The Housing Market in a Word: Distressed

According to the most recent S&P/Case-Shiller Home Price Index, home prices dropped nationally 5.9 percent for the first six months of this year and foreclosures and short sales remain at historically high levels. The Lansing area dropped 6 percent.

In this uncertain environment everyone is distressed. Buyers worry that they are paying too much for property. Sellers worry that if they sell their home it may not be worth what is owed which might force a short sale, require bringing cash to closing, or even a foreclosure. Banks are distressed because of high default rates and a glut of foreclosed properties they own: homes that sell for 60 percent of current value. Appraisers are distressed because of a shortage of good comparables and pressure from lenders for aggressively low appraisals. Real estate brokers are distressed because even though unit sales are rising their income is based upon dollar volume and lower average prices mean lower income. Finally REALTORS® are distressed because they must deal with the stress of their clients, difficult lenders and low appraisals. There is plenty of stress to go around.

What can be done to address all this stress? The housing market must stabilize and begin recovery. Without a recovery in the housing market the economy can’t recover and the stress we are experiencing will continue. The White House has not demonstrated the political will to address the systemic issues, instead hoping the market will fix itself, and our political divide has paralyzed lawmakers.

There are potential solutions, however, if we choose to act. Fannie Mae and Freddie Mac guarantee around five million loans where borrowers owe more than the current value of the property. A way must be provided for these loans to be refinanced. The White House rolled out a program two years ago to assist, which has been phenomenally unsuccessful, helping just 57,000 borrowers. Many borrowers who are current on their loan payments, but are without sufficient equity to refinance, need a way to qualify. Rule changes at lenders and at Fannie and Freddie would be required and a key facet is principal reductions to credit worthy borrowers. To say this would be unpopular with lenders and bondholders would be an understatement. However, the benefits to this type of refinance effort are many. Fannie and Freddie would benefit by much lower default rates and fewer properties moving to foreclosure. The housing market benefits from a stemmed flow of distressed property which will allow housing values to firm. The economy benefits when monthly mortgage savings get spent in other ways.

The glut of foreclosed properties is depressing all home values and threatening the livability of entire neighborhoods. This inventory must be reduced. Real estate investors play an important role in the purchase and rehab of foreclosed properties. Lending standards for investors could be relaxed to allow those buyers to sponge up excess foreclosed inventory and accelerate the rehabilitation of markets and neighborhoods.

In order to reduce the flow of foreclosures, lenders’ short sale procedures need to be rationalized. Currently sellers and agents get caught up in a morass of painfully slow moving steps displaying no common sense at all.
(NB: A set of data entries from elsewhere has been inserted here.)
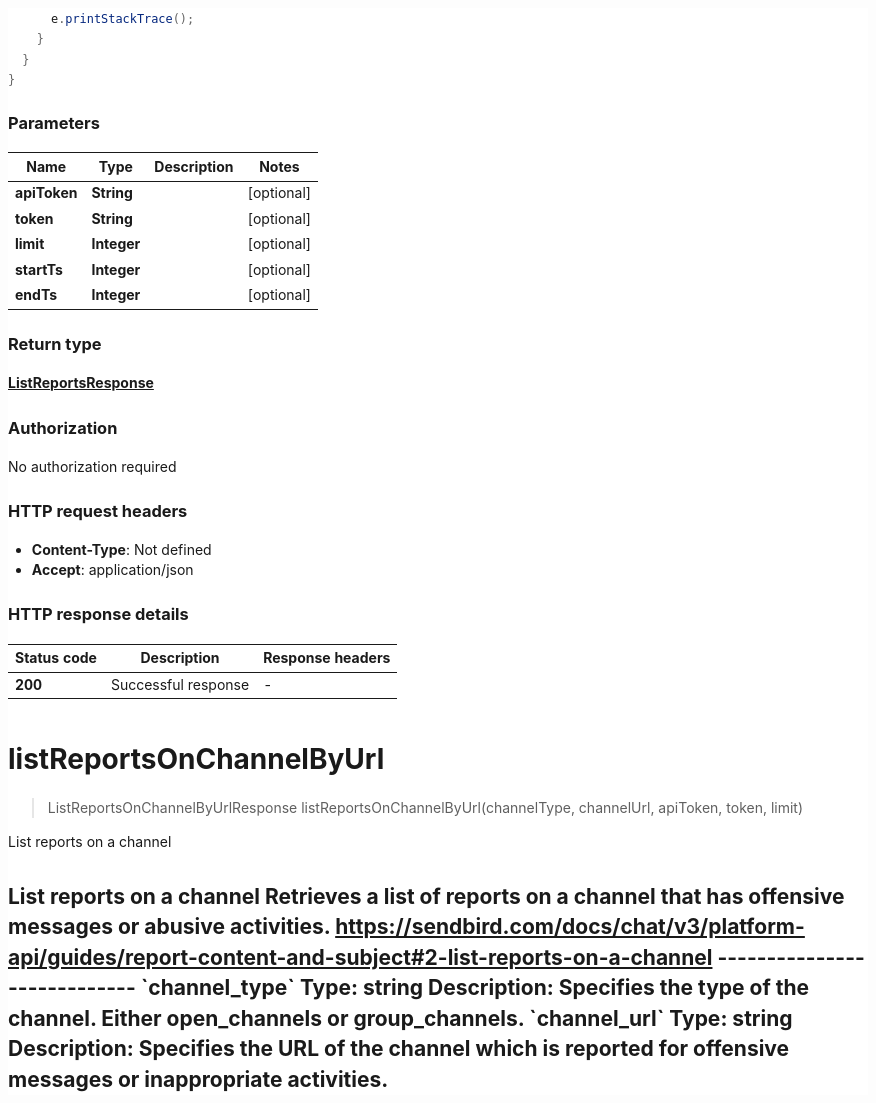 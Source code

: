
 ```java
      e.printStackTrace();
    }
  }
}
```

### Parameters

Name | Type | Description  | Notes
------------- | ------------- | ------------- | -------------
 **apiToken** | **String**|  | [optional]
 **token** | **String**|  | [optional]
 **limit** | **Integer**|  | [optional]
 **startTs** | **Integer**|  | [optional]
 **endTs** | **Integer**|  | [optional]

### Return type

[**ListReportsResponse**](ListReportsResponse.md)

### Authorization

No authorization required

### HTTP request headers

 - **Content-Type**: Not defined
 - **Accept**: application/json

### HTTP response details
| Status code | Description | Response headers |
|-------------|-------------|------------------|
**200** | Successful response |  -  |

<a name="listReportsOnChannelByUrl"></a>
# **listReportsOnChannelByUrl**
> ListReportsOnChannelByUrlResponse listReportsOnChannelByUrl(channelType, channelUrl, apiToken, token, limit)

List reports on a channel

## List reports on a channel  Retrieves a list of reports on a channel that has offensive messages or abusive activities.  https://sendbird.com/docs/chat/v3/platform-api/guides/report-content-and-subject#2-list-reports-on-a-channel ----------------------------   &#x60;channel_type&#x60;      Type: string      Description: Specifies the type of the channel. Either open_channels or group_channels.  &#x60;channel_url&#x60;      Type: string      Description: Specifies the URL of the channel which is reported for offensive messages or inappropriate activities.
Lenders should figure this out since short sale properties sell at 79 percent of current value versus the 60 percent for foreclosures.

None of these actions is easy or without risk and the current policy views of the Federal Housing Agency would need to be changed, but the only solutions skeptics propose are muddling through and hoping for improvement in the economy. They say curing our economic woes will cure our housing woes. I think the opposite is true.

Now is the time for real leadership and action. President Obama recently acknowledged the obvious. The federal government has not done enough. What it has done hasn’t worked well, and he is willing to accept that it might take a year or two before housing recovery begins. This capitulation and hoping for the best is not a strategy. I guess I’m distressed as well.

Debbie Barnett is the president and owner of Tomie Raines, Inc. The company was founded in 1977 and Barnett has owned the company since 2002.  She began her real estate career in 1985 after attending Michigan State University and was an award-winning agent with two other local firms before joining Tomie Raines, Inc. in 1995. Barnett also owns TRI Title Agency and Tomie Raines Home Warranty Company.